▶ **The input**:
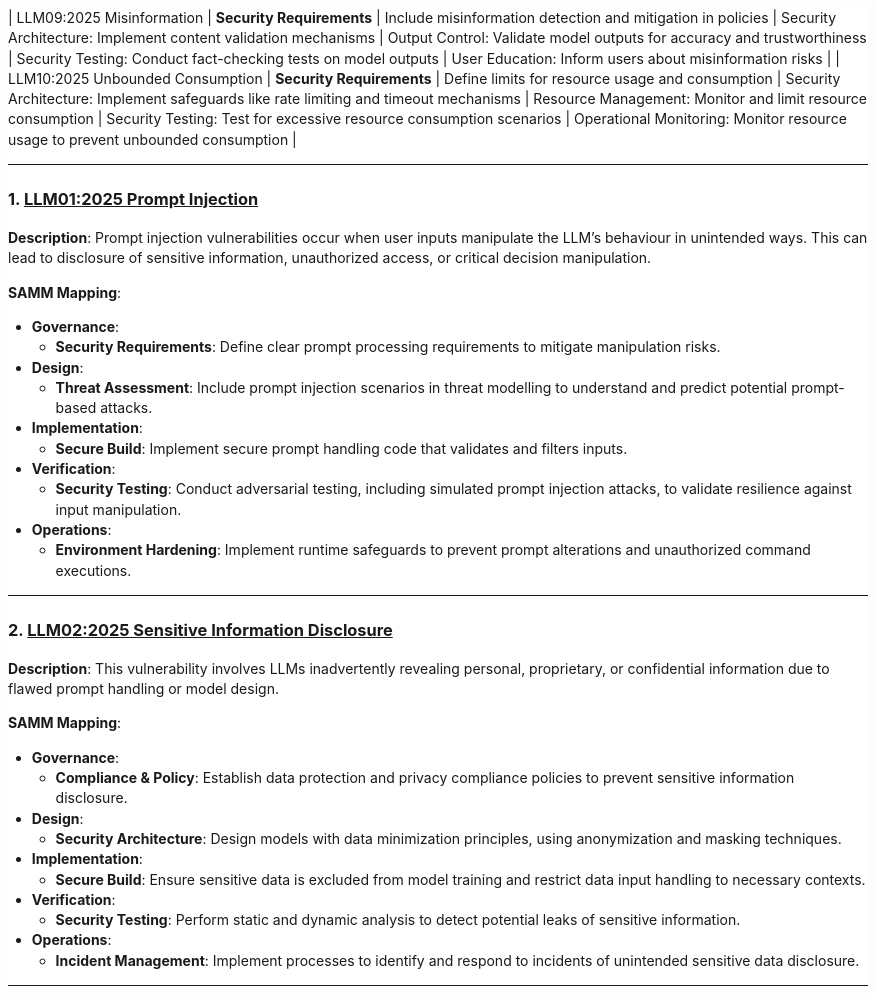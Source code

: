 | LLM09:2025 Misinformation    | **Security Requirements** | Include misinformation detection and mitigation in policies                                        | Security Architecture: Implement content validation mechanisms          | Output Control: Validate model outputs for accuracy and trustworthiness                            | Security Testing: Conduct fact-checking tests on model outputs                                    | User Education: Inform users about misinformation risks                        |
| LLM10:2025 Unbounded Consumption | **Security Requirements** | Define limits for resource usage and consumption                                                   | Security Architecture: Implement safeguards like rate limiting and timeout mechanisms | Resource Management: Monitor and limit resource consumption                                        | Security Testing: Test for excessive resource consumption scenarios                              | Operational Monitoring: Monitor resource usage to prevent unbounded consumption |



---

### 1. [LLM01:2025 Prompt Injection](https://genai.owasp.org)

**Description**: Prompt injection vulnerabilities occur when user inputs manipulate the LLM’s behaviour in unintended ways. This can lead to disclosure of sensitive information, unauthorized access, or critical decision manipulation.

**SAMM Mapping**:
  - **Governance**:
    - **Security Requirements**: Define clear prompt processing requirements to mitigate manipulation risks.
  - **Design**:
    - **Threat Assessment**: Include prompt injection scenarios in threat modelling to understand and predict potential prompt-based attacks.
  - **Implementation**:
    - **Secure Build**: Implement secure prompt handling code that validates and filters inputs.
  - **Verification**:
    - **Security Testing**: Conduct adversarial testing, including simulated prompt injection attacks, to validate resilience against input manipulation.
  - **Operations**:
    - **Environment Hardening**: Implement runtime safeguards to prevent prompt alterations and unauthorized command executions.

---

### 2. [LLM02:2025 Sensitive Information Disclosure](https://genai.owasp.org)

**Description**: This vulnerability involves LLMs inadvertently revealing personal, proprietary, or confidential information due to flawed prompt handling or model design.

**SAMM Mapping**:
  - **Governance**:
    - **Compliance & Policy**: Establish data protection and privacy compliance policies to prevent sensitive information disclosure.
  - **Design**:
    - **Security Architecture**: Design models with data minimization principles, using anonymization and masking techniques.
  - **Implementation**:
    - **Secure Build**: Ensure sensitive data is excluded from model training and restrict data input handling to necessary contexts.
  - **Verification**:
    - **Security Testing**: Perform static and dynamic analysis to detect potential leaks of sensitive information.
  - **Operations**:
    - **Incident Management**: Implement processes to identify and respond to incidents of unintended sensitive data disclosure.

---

▶ **Task directions**:
Retype the data above in full, exactly as it stands, and skip any image.

▶ **Completed task**:
Source code

: | LLM09:2025 Misinformation    | **Security Requirements** | Include misinformation detection and mitigation in policies                                        | Security Architecture: Implement content validation mechanisms          | Output Control: Validate model outputs for accuracy and trustworthiness                            | Security Testing: Conduct fact-checking tests on model outputs                                    | User Education: Inform users about misinformation risks                        |
| LLM10:2025 Unbounded Consumption | **Security Requirements** | Define limits for resource usage and consumption                                                   | Security Architecture: Implement safeguards like rate limiting and timeout mechanisms | Resource Management: Monitor and limit resource consumption                                        | Security Testing: Test for excessive resource consumption scenarios                              | Operational Monitoring: Monitor resource usage to prevent unbounded consumption |



---

### 1. [LLM01:2025 Prompt Injection](https://genai.owasp.org)

**Description**: Prompt injection vulnerabilities occur when user inputs manipulate the LLM’s behaviour in unintended ways. This can lead to disclosure of sensitive information, unauthorized access, or critical decision manipulation.

**SAMM Mapping**:
  - **Governance**:
    - **Security Requirements**: Define clear prompt processing requirements to mitigate manipulation risks.
  - **Design**:
    - **Threat Assessment**: Include prompt injection scenarios in threat modelling to understand and predict potential prompt-based attacks.
  - **Implementation**:
    - **Secure Build**: Implement secure prompt handling code that validates and filters inputs.
  - **Verification**:
    - **Security Testing**: Conduct adversarial testing, including simulated prompt injection attacks, to validate resilience against input manipulation.
  - **Operations**:
    - **Environment Hardening**: Implement runtime safeguards to prevent prompt alterations and unauthorized command executions.

---

### 2. [LLM02:2025 Sensitive Information Disclosure](https://genai.owasp.org)

**Description**: This vulnerability involves LLMs inadvertently revealing personal, proprietary, or confidential information due to flawed prompt handling or model design.

**SAMM Mapping**:
  - **Governance**:
    - **Compliance & Policy**: Establish data protection and privacy compliance policies to prevent sensitive information disclosure.
  - **Design**:
    - **Security Architecture**: Design models with data minimization principles, using anonymization and masking techniques.
  - **Implementation**:
    - **Secure Build**: Ensure sensitive data is excluded from model training and restrict data input handling to necessary contexts.
  - **Verification**:
    - **Security Testing**: Perform static and dynamic analysis to detect potential leaks of sensitive information.
  - **Operations**:
    - **Incident Management**: Implement processes to identify and respond to incidents of unintended sensitive data disclosure.

---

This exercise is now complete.